Advantages of Irrigation
With irrigation you can grow vegetables in the dry season. Low cost drip irrigation saves water, lets you grow more tomatoes and double your profits.
Drip irrigation applies water drop by drop. The slow drip keeps the soil loose so water and air can reach the roots. Drip irrigation is not as stressful for the plants as flood irrigation, where the soil gets very wet all at once and then dries out. With drip irrigation the water reaches slowly and steadily deep into the soil. The drops do not touch the tomato flowers and do not knock them off.
Drip irrigation helps avoid diseases. And if you do spray a product against pests, drip irrigation does not wash it off.
How to make drip irrigation
1. Make a hole in the bottom of a plastic bucket and fill it with water, using a screen to keep it clean. Make a support that will not fall down in a strong wind. The higher the bucket is, the faster the water will drip. A 200 litter bucket on a 90 centimetre stand can water 200 tomato plants.

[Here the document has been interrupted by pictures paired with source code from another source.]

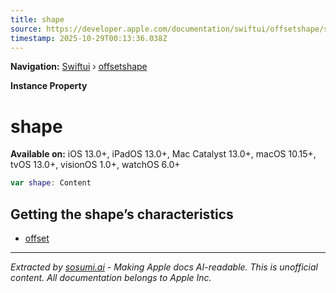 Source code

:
 ```yaml
---
title: shape
source: https://developer.apple.com/documentation/swiftui/offsetshape/shape
timestamp: 2025-10-29T00:13:36.038Z
---
```


**Navigation:** [Swiftui](/documentation/swiftui) › [offsetshape](/documentation/swiftui/offsetshape)

**Instance Property**

# shape

**Available on:** iOS 13.0+, iPadOS 13.0+, Mac Catalyst 13.0+, macOS 10.15+, tvOS 13.0+, visionOS 1.0+, watchOS 6.0+

```swift
var shape: Content
```

## Getting the shape’s characteristics

- [offset](/documentation/swiftui/offsetshape/offset)

---

*Extracted by [sosumi.ai](https://sosumi.ai) - Making Apple docs AI-readable.*
*This is unofficial content. All documentation belongs to Apple Inc.*
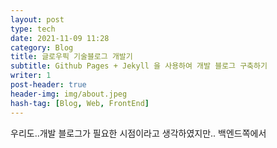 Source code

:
 ```yaml
---
layout: post
type: tech
date: 2021-11-09 11:28
category: Blog
title: 글로우픽 기술블로그 개발기
subtitle: Github Pages + Jekyll 을 사용하여 개발 블로그 구축하기
writer: 1
post-header: true
header-img: img/about.jpeg
hash-tag: [Blog, Web, FrontEnd]
---
```


우리도..개발 블로그가 필요한 시점이라고 생각하였지만.. 백엔드쪽에서  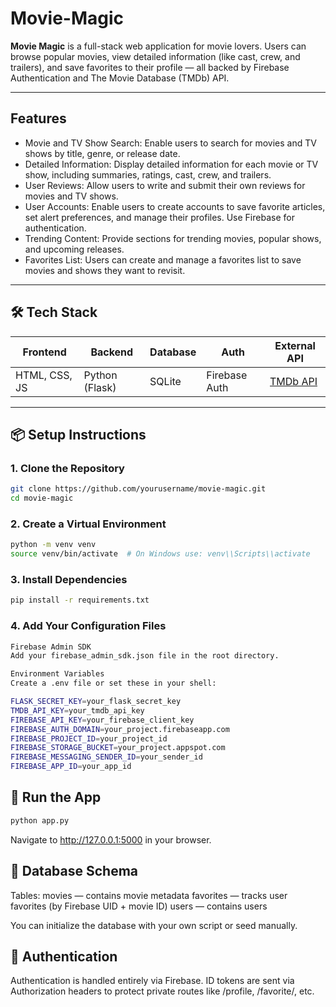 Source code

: # Movie-Magic

**Movie Magic** is a full-stack web application for movie lovers. Users can browse popular movies, view detailed information (like cast, crew, and trailers), and save favorites to their profile — all backed by Firebase Authentication and The Movie Database (TMDb) API.

---

## Features

- Movie and TV Show Search: Enable users to search for movies and TV shows by title, genre, or release date. 
- Detailed Information: Display detailed information for each movie or TV show, including summaries, ratings, cast, crew, and trailers. 
- User Reviews: Allow users to write and submit their own reviews for movies and TV shows. 
- User Accounts: Enable users to create accounts to save favorite articles, set alert preferences, and manage their profiles. Use Firebase for authentication. 
- Trending Content: Provide sections for trending movies, popular shows, and upcoming releases. 
- Favorites List: Users can create and manage a favorites list to save movies and shows they want to revisit.


---

## 🛠️ Tech Stack

| Frontend       | Backend      | Database | Auth        | External API |
|----------------|--------------|----------|-------------|---------------|
| HTML, CSS, JS  | Python (Flask) | SQLite   | Firebase Auth | [TMDb API](https://www.themoviedb.org/documentation/api) |

---

## 📦 Setup Instructions

### 1. Clone the Repository

```bash
git clone https://github.com/yourusername/movie-magic.git
cd movie-magic
```

###  2. Create a Virtual Environment
```bash
python -m venv venv
source venv/bin/activate  # On Windows use: venv\\Scripts\\activate
```

### 3. Install Dependencies
```bash
pip install -r requirements.txt
```

###  4. Add Your Configuration Files
```bash
Firebase Admin SDK
Add your firebase_admin_sdk.json file in the root directory.

Environment Variables
Create a .env file or set these in your shell:

FLASK_SECRET_KEY=your_flask_secret_key
TMDB_API_KEY=your_tmdb_api_key
FIREBASE_API_KEY=your_firebase_client_key
FIREBASE_AUTH_DOMAIN=your_project.firebaseapp.com
FIREBASE_PROJECT_ID=your_project_id
FIREBASE_STORAGE_BUCKET=your_project.appspot.com
FIREBASE_MESSAGING_SENDER_ID=your_sender_id
FIREBASE_APP_ID=your_app_id
```

## 🧪 Run the App
```bash
python app.py
```
Navigate to http://127.0.0.1:5000 in your browser.

## 🔧 Database Schema
Tables:
movies — contains movie metadata
favorites — tracks user favorites (by Firebase UID + movie ID)
users — contains users

You can initialize the database with your own script or seed manually.

## 🔐 Authentication
Authentication is handled entirely via Firebase. ID tokens are sent via Authorization headers to protect private routes like /profile, /favorite/<id>, etc.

2. Use two plastic pipes 15 meters long, placed 60 centimetres apart. Make small holes in the pipes every 30 centimetres, which is the distance between tomato plants. Lay the pipes on the ground with the holes face up, to keep out the dirt.
3. Transplant the seedlings 30 centimetres apart, with one plant on each side of the pipe. Mulch keeps the seedlings cool and moist.

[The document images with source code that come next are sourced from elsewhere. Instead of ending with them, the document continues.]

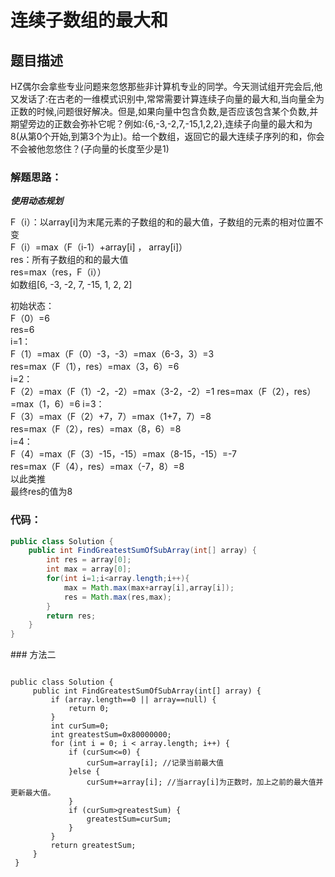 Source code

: # 连续子数组的最大和

## 题目描述
HZ偶尔会拿些专业问题来忽悠那些非计算机专业的同学。今天测试组开完会后,他又发话了:在古老的一维模式识别中,常常需要计算连续子向量的最大和,当向量全为正数的时候,问题很好解决。但是,如果向量中包含负数,是否应该包含某个负数,并期望旁边的正数会弥补它呢？例如:{6,-3,-2,7,-15,1,2,2},连续子向量的最大和为8(从第0个开始,到第3个为止)。给一个数组，返回它的最大连续子序列的和，你会不会被他忽悠住？(子向量的长度至少是1)

### 解题思路：

***使用动态规划***

F（i）：以array[i]为末尾元素的子数组的和的最大值，子数组的元素的相对位置不变 <br>
F（i）=max（F（i-1）+array[i] ， array[i]）<br>
res：所有子数组的和的最大值 <br>
res=max（res，F（i））<br>
如数组[6, -3, -2, 7, -15, 1, 2, 2] <br>

初始状态：<br>
    F（0）=6 <br>
    res=6 <br>
i=1： <br>
    F（1）=max（F（0）-3，-3）=max（6-3，3）=3 <br>
    res=max（F（1），res）=max（3，6）=6 <br>
i=2：<br>
    F（2）=max（F（1）-2，-2）=max（3-2，-2）=1
    res=max（F（2），res）=max（1，6）=6
i=3：<br>
    F（3）=max（F（2）+7，7）=max（1+7，7）=8 <br>
    res=max（F（2），res）=max（8，6）=8 <br>
i=4：<br>
    F（4）=max（F（3）-15，-15）=max（8-15，-15）=-7 <br>
    res=max（F（4），res）=max（-7，8）=8 <br>
以此类推 <br>
最终res的值为8 <br>


### 代码：


```java
public class Solution {
    public int FindGreatestSumOfSubArray(int[] array) {
        int res = array[0];
        int max = array[0];
        for(int i=1;i<array.length;i++){
            max = Math.max(max+array[i],array[i]);
            res = Math.max(res,max);
        }
        return res;
    }
}

```
### 方法二

```

public class Solution {
     public int FindGreatestSumOfSubArray(int[] array) {
         if (array.length==0 || array==null) {
             return 0;
         }
         int curSum=0;
         int greatestSum=0x80000000;
         for (int i = 0; i < array.length; i++) {
             if (curSum<=0) {
                 curSum=array[i]; //记录当前最大值
             }else {
                 curSum+=array[i]; //当array[i]为正数时，加上之前的最大值并更新最大值。
             }
             if (curSum>greatestSum) {
                 greatestSum=curSum; 
             }
         }
         return greatestSum;
     }
 }
``` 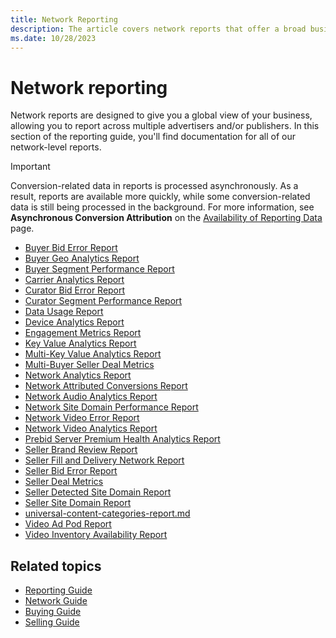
```yaml
---
title: Network Reporting
description: The article covers network reports that offer a broad business overview by facilitating reporting across multiple advertisers and/or publishers, providing a global perspective on the company's network performance.
ms.date: 10/28/2023
---
```


# Network reporting

Network reports are designed to give you a global view of your business, allowing you to report across multiple advertisers and/or publishers.
In this section of the reporting guide, you'll find documentation for all of our network-level reports.

> [!IMPORTANT]
> Conversion-related data in reports is processed asynchronously. As a result, reports are available more quickly, while some conversion-related data is still being
> processed in the background. For more information, see **Asynchronous Conversion Attribution** on the [Availability of Reporting Data](availability-of-reporting-data.md) page.

- [Buyer Bid Error Report](buyer-bid-error-report.md)
- [Buyer Geo Analytics Report](buyer-geo-analytics-report.md)
- [Buyer Segment Performance Report](buyer-segment-performance-report.md)
- [Carrier Analytics Report](carrier-analytics-report.md)
- [Curator Bid Error Report](curator-analytics-report.md)
- [Curator Segment Performance Report](curator-segment-performance-report.md)
- [Data Usage Report](data-usage-report.md)
- [Device Analytics Report](device-analytics-report.md)
- [Engagement Metrics Report](engagement-metrics-report.md)
- [Key Value Analytics Report](key-value-analytics-report.md)
- [Multi-Key Value Analytics Report](multi-key-value-analytics-report.md)
- [Multi-Buyer Seller Deal Metrics](multi-buyer-seller-deal-metrics.md)
- [Network Analytics Report](network-analytics-report.md)
- [Network Attributed Conversions Report](member-attributed-conversions-report.md)
- [Network Audio Analytics Report](network-audio-analytics-report.md)
- [Network Site Domain Performance Report](network-site-domain-performance-report.md)
- [Network Video Error Report](network-video-error-report.md)
- [Network Video Analytics Report](network-video-analytics-report.md)
- [Prebid Server Premium Health Analytics Report](prebid-server-premium-health-analytics-report.md)
- [Seller Brand Review Report](seller-brand-review-report.md)
- [Seller Fill and Delivery Network Report](seller-fill-and-delivery-network-report.md)
- [Seller Bid Error Report](seller-bid-error-report.md)
- [Seller Deal Metrics](seller-deal-metrics.md)
- [Seller Detected Site Domain Report](seller-detected-site-domain-report.md)
- [Seller Site Domain Report](seller-segment-performance-report.md)
- [universal-content-categories-report.md](seller-site-domain-report.md)
- [Video Ad Pod Report](video-ad-pod-report.md)
- [Video Inventory Availability Report](video-inventory-availability-report.md)

## Related topics

- [Reporting Guide](reporting-guide.md)
- [Network Guide](network-guide.md)
- [Buying Guide](buying-guide.md)
- [Selling Guide](selling-guide.md)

4. Two weeks after transplanting, place one urea super granule and a pinch of NPK fertilizer about one finger deep under each drip.
5. Refill the bucket once every other day or more depending on the soil type and the needs of the plant. Once the plants start flowering, they need more water. Reduce the water when the fruits are fully gown, to speed up ripening.
6. Clean the bucket every week because dirt will block the pipes. Suck the dirt out of the pipes until the water runs clear. Slightly tapping a blocked hole can help to unblock it.